Stored data entries:
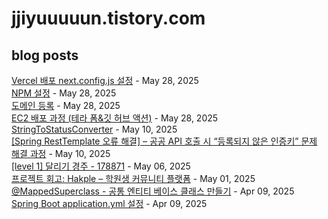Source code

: # jjiyuuuuun.tistory.com
## blog posts
[Vercel 배포 next.config.js 설정](https://jjiyuuuuun.tistory.com/96) - May 28, 2025<br>
[NPM 설정](https://jjiyuuuuun.tistory.com/95) - May 28, 2025<br>
[도메인 등록](https://jjiyuuuuun.tistory.com/94) - May 28, 2025<br>
[EC2 배포 과정 (테라 폼&amp;깃 허브 액션)](https://jjiyuuuuun.tistory.com/93) - May 28, 2025<br>
[StringToStatusConverter](https://jjiyuuuuun.tistory.com/92) - May 10, 2025<br>
[[Spring RestTemplate 오류 해결] &ndash; 공공 API 호출 시 &ldquo;등록되지 않은 인증키&rdquo; 문제 해결 과정](https://jjiyuuuuun.tistory.com/91) - May 10, 2025<br>
[[level 1] 달리기 경주 - 178871](https://jjiyuuuuun.tistory.com/90) - May 06, 2025<br>
[프로젝트 회고: Hakple &ndash; 학원생 커뮤니티 플랫폼](https://jjiyuuuuun.tistory.com/89) - May 01, 2025<br>
[@MappedSuperclass - 공통 엔티티 베이스 클래스 만들기](https://jjiyuuuuun.tistory.com/88) - Apr 09, 2025<br>
[Spring Boot application.yml 설정](https://jjiyuuuuun.tistory.com/87) - Apr 09, 2025<br>

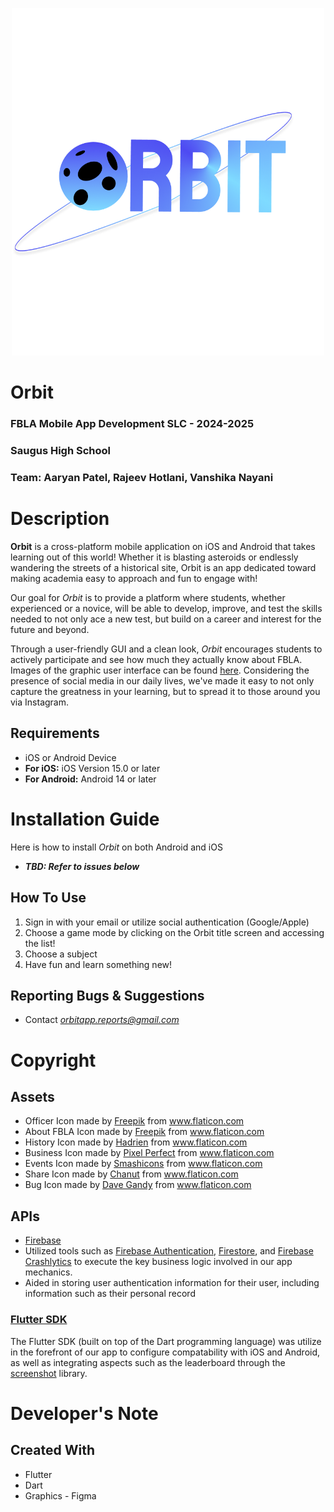 <p align="center">
<img src="https://github.com/Aaryan-Patel2/fbla_mobile_app/blob/main/assets/full_logo.png" alt="Orbit Icon" width=500>
</p>

# Orbit
### FBLA Mobile App Development SLC - 2024-2025
### Saugus High School
### Team: Aaryan Patel, Rajeev Hotlani, Vanshika Nayani

# Description
**Orbit** is a cross-platform mobile application on iOS and Android that takes learning out of this world! Whether it is blasting asteroids or endlessly wandering the streets of a historical site, Orbit is an app dedicated toward making academia easy to approach and fun to engage with!

Our goal for *Orbit* is to provide a platform where students, whether experienced or a novice, will be able to develop, improve, and test the skills needed to not only ace a new test, but build on a career and interest for the future and beyond.

Through a user-friendly GUI and a clean look, *Orbit* encourages students to actively participate and see how much they actually know about FBLA. Images of the graphic user interface can be found [here](https://github.com/kinzorPark/FBLA-Mobile-App-Development/blob/master/GUI.pdf). Considering the presence of social media in our daily lives, we've made it easy to not only capture the greatness in your learning, but to spread it to those around you via Instagram.

## Requirements
* iOS or Android Device 
* **For iOS:** iOS Version 15.0 or later
* **For Android:** Android 14 or later

# Installation Guide
Here is how to install *Orbit* on both Android and iOS
* ***TBD: Refer to issues below***
  
## How To Use
1. Sign in with your email or utilize social authentication (Google/Apple)
2. Choose a game mode by clicking on the Orbit title screen and accessing the list!
3. Choose a subject
4. Have fun and learn something new!

## Reporting Bugs & Suggestions
* Contact *orbitapp.reports@gmail.com*

# Copyright
## Assets
* Officer Icon made by [Freepik](https://www.freepik.com/) from www.flaticon.com
* About FBLA Icon made by [Freepik](https://www.freepik.com/) from www.flaticon.com
* History Icon made by [Hadrien](https://hadrien.co/) from www.flaticon.com
* Business Icon made by [Pixel Perfect](https://icon54.com/) from www.flaticon.com
* Events Icon made by [Smashicons](https://smashicons.com/) from www.flaticon.com
* Share Icon made by [Chanut](https://www.flaticon.com/authors/chanut) from www.flaticon.com
* Bug Icon made by [Dave Gandy](https://fontawesome.com/?from=io) from www.flaticon.com

## APIs
* [Firebase](https://firebase.google.com/)
* Utilized tools such as [Firebase Authentication](https://firebase.google.com/docs/auth), [Firestore](https://firebase.google.com/docs/firestore), and [Firebase Crashlytics](https://firebase.google.com/docs/crashlytics) to execute the key business logic involved in our app mechanics.
* Aided in storing user authentication information for their user, including information such as their personal record
### [Flutter SDK](https://flutter.dev/)
The Flutter SDK (built on top of the Dart programming language) was utilize in the forefront of our app to configure compatability with iOS and Android, as well as integrating aspects such as the leaderboard through the [screenshot](https://pub.dev/packages/screenshot) library.

# Developer's Note
## Created With
* Flutter
* Dart
* Graphics - Figma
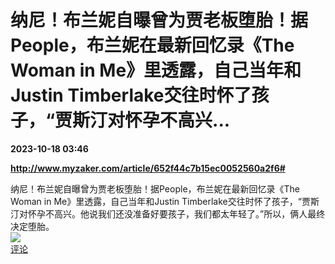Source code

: # 纳尼！布兰妮自曝曾为贾老板堕胎！据People，布兰妮在最新回忆录《The Woman in Me》里透露，自己当年和Justin Timberlake交往时怀了孩子，“贾斯汀对怀孕不高兴...

**2023-10-18 03:46**

**http://www.myzaker.com/article/652f44c7b15ec0052560a2f6#**

纳尼！布兰妮自曝曾为贾老板堕胎！据People，布兰妮在最新回忆录《The Woman in Me》里透露，自己当年和Justin Timberlake交往时怀了孩子，“贾斯汀对怀孕不高兴。他说我们还没准备好要孩子，我们都太年轻了。”所以，俩人最终决定堕胎。  
![](https://img3.chouti.com/CHOUTI_231018_6E819DA8F0F145708B80AF8D8259E4B7.jpg)  
[评论](https://m.chouti.com/link/40320703)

_Assignment_. Return each line from the records that includes the word "Spring".

_Exercise answer_.
[[Spring RestTemplate 오류 해결] &ndash; 공공 API 호출 시 &ldquo;등록되지 않은 인증키&rdquo; 문제 해결 과정](https://jjiyuuuuun.tistory.com/91) - May 10, 2025<br>
[Spring Boot application.yml 설정](https://jjiyuuuuun.tistory.com/87) - Apr 09, 2025<br>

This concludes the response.